_EXERCISE OBJECTIVE_: Look through the data below for the string "GoogLeNet", and copy every line where it turns up.

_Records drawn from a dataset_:
------------------------------------------------------------------------
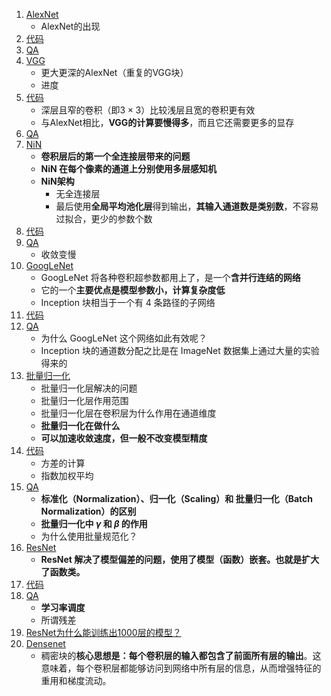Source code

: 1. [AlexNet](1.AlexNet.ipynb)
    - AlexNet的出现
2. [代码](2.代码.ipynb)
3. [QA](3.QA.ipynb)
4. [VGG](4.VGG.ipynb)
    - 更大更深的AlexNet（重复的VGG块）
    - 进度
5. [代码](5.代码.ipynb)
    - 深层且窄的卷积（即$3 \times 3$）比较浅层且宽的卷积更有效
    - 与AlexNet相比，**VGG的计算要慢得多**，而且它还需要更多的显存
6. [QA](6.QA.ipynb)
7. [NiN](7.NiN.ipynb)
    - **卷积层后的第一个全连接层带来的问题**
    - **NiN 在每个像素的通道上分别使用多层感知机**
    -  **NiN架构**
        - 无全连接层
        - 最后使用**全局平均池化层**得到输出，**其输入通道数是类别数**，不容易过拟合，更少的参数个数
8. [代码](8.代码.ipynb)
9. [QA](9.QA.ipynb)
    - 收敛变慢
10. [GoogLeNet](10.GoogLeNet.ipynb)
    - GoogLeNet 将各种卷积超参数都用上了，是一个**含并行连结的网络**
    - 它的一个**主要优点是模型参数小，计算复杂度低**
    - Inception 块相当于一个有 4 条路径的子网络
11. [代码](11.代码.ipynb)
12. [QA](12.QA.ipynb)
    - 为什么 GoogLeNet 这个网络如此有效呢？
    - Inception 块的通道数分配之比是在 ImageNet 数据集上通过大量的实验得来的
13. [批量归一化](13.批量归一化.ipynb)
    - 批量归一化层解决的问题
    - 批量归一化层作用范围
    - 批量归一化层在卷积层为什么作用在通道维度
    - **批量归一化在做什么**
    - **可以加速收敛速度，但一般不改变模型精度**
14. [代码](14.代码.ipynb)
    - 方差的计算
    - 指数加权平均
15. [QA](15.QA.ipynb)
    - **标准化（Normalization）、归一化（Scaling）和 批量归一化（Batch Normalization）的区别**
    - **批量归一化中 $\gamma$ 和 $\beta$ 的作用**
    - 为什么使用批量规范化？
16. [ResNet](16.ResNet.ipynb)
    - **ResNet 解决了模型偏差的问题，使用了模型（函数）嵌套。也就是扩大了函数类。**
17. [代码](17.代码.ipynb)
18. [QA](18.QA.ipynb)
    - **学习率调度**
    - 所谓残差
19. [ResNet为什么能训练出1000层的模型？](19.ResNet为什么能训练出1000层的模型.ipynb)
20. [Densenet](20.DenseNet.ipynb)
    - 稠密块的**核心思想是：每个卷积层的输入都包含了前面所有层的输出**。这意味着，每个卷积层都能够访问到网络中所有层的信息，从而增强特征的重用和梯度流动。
------------------------------------------------------------------------
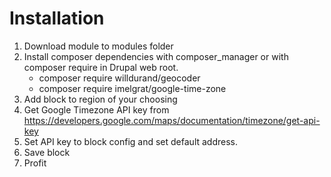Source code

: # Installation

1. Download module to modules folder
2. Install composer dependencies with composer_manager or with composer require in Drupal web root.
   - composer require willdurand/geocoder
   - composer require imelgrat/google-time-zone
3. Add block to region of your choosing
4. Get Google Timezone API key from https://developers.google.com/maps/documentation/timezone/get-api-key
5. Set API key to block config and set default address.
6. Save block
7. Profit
------------------------------------------------------------------------
_SOLUTION TO THE EXERCISE_:
10. [GoogLeNet](10.GoogLeNet.ipynb)
    - GoogLeNet 将各种卷积超参数都用上了，是一个**含并行连结的网络**
    - 为什么 GoogLeNet 这个网络如此有效呢？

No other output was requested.